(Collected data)
────────

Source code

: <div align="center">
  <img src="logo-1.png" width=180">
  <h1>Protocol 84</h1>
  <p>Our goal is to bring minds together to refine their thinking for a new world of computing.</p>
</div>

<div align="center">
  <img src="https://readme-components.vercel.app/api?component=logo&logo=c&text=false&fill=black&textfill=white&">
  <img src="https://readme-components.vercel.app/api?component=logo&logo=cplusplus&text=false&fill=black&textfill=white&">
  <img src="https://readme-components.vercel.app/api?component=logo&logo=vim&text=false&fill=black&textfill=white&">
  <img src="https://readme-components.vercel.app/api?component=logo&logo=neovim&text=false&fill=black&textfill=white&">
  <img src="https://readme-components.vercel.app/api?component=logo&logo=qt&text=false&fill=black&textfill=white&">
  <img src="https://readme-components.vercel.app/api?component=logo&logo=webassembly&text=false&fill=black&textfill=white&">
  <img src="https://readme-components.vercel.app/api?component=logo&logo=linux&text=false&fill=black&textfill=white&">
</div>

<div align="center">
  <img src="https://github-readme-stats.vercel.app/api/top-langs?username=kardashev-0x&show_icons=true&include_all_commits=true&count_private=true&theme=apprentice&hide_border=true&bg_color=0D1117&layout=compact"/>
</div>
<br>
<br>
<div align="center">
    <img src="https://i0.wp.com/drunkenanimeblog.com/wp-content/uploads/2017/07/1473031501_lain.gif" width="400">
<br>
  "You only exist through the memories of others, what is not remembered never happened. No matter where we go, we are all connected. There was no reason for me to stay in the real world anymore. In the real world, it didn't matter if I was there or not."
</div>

────────

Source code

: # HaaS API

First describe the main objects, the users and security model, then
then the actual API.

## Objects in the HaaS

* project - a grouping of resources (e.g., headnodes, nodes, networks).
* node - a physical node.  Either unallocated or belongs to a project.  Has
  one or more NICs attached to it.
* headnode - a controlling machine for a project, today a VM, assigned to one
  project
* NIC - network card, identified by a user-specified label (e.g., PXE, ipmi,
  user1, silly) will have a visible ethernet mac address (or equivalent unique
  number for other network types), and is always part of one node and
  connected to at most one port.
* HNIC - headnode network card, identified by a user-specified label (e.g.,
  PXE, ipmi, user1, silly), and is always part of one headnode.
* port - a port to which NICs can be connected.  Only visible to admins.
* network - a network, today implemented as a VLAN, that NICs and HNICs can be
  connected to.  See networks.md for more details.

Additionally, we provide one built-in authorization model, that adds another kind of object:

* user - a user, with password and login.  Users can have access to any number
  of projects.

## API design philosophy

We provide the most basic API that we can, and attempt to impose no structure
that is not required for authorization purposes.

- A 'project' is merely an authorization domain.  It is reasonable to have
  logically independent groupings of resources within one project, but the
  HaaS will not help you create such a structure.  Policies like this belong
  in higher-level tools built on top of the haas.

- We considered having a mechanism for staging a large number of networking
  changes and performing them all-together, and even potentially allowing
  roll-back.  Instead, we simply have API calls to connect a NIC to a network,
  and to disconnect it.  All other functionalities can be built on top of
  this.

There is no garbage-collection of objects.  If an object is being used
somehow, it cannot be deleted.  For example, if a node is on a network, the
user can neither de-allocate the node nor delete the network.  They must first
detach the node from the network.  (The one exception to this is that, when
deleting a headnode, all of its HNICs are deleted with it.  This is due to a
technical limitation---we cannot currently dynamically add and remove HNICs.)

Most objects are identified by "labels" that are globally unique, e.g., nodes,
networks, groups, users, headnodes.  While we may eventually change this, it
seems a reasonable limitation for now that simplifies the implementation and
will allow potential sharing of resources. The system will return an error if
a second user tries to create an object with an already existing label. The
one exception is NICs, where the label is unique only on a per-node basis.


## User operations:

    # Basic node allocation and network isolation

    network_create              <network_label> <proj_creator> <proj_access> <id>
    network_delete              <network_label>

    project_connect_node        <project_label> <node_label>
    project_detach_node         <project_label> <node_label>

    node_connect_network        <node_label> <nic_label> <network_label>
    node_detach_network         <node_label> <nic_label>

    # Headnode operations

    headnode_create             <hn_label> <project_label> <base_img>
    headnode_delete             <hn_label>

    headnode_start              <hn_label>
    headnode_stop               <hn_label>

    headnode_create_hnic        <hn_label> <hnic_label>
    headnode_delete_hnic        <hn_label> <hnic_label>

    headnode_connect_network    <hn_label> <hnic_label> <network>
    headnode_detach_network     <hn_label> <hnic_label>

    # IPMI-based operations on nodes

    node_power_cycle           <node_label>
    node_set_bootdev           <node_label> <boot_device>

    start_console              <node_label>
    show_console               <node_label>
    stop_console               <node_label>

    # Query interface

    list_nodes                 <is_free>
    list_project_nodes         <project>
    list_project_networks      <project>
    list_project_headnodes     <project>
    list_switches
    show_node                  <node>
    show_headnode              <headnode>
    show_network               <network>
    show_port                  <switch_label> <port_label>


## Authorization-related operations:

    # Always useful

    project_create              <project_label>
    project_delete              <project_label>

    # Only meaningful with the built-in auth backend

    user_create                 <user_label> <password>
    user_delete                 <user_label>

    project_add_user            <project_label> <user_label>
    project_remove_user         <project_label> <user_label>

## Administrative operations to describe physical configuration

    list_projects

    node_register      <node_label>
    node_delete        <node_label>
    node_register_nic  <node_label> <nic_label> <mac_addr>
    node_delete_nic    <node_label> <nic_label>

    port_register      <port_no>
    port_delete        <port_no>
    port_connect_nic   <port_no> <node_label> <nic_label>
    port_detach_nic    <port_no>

────────

Give again exactly, and only, the lines above starting at the one with "one exception is" and ending at the one with "# Headnode operations".

one exception is NICs, where the label is unique only on a per-node basis.


## User operations:

    # Basic node allocation and network isolation

    network_create              <network_label> <proj_creator> <proj_access> <id>
    network_delete              <network_label>

    project_connect_node        <project_label> <node_label>
    project_detach_node         <project_label> <node_label>

    node_connect_network        <node_label> <nic_label> <network_label>
    node_detach_network         <node_label> <nic_label>

    # Headnode operations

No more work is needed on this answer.